-- RECORDS follows --

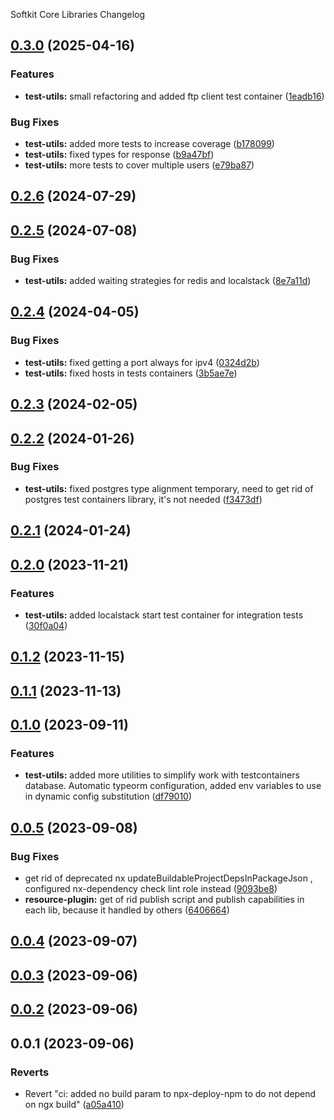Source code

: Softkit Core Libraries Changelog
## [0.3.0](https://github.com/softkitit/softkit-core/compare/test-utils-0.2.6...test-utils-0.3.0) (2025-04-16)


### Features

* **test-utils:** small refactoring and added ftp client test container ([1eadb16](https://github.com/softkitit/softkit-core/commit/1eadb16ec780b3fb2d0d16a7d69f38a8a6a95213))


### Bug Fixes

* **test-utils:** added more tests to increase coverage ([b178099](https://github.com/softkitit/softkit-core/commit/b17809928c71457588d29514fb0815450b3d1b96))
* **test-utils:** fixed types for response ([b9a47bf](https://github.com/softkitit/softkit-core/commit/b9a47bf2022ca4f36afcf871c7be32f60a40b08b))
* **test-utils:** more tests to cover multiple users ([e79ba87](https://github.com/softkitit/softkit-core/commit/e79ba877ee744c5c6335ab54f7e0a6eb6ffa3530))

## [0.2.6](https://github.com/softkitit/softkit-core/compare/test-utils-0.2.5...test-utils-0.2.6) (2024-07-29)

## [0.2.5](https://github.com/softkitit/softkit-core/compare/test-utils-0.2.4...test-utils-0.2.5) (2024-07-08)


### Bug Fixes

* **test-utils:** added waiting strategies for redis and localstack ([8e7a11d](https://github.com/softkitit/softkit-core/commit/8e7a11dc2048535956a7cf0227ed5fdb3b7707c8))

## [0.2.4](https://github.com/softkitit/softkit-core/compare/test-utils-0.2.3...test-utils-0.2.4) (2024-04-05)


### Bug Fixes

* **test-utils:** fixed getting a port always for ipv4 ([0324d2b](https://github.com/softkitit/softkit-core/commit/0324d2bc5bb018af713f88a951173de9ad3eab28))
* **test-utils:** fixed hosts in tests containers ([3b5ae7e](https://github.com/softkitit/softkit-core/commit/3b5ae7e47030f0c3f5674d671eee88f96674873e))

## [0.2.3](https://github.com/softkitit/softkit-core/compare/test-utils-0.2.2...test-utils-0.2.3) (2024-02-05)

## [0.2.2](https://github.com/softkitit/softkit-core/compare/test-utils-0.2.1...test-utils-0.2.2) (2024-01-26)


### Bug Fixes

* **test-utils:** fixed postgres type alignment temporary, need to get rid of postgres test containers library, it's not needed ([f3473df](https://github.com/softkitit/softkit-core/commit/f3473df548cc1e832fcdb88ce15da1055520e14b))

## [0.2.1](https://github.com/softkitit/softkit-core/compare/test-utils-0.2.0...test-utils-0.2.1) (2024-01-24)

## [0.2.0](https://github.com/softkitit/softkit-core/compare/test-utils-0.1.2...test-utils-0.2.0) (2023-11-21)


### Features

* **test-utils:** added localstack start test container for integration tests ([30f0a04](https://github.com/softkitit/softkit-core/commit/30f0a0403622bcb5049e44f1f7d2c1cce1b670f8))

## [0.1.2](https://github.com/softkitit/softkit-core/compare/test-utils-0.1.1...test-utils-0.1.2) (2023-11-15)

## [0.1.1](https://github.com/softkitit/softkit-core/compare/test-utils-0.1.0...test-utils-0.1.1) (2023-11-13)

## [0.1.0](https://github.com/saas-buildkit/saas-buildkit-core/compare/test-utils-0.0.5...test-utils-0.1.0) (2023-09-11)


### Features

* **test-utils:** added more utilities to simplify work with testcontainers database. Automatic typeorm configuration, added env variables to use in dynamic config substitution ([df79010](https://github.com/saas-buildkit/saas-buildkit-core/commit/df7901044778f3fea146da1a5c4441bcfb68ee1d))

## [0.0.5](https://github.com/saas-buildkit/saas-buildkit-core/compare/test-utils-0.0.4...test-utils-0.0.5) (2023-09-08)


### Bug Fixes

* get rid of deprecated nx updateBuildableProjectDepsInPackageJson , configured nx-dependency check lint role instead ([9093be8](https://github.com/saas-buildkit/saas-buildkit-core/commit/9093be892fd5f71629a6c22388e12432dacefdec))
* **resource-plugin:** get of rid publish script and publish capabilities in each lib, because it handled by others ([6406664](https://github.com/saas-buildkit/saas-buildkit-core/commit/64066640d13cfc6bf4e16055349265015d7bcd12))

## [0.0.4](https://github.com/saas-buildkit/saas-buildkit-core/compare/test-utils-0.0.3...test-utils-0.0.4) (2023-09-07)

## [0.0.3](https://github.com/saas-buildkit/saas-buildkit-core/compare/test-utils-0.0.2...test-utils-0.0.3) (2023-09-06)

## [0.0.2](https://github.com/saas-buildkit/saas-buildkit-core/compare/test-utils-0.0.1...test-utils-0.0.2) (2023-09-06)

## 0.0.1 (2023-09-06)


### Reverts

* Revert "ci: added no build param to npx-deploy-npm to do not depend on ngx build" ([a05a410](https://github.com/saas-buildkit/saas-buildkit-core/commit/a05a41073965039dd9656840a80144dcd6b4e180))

-- RECORDS concluded --
-- RECORDS follows --

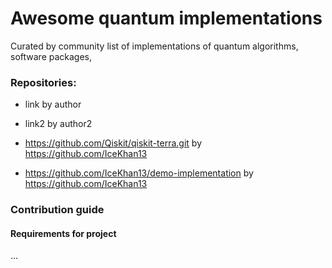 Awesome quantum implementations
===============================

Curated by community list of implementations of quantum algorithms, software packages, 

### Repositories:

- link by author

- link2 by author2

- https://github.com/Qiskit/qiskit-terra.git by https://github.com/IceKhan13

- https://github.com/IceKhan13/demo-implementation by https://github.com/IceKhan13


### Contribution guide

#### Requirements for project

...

-- RECORDS concluded --

● **REQUIRED WORK**
One number is all the reply should hold: how many lines in these records include the word "more".

● **ANSWER BOX**
3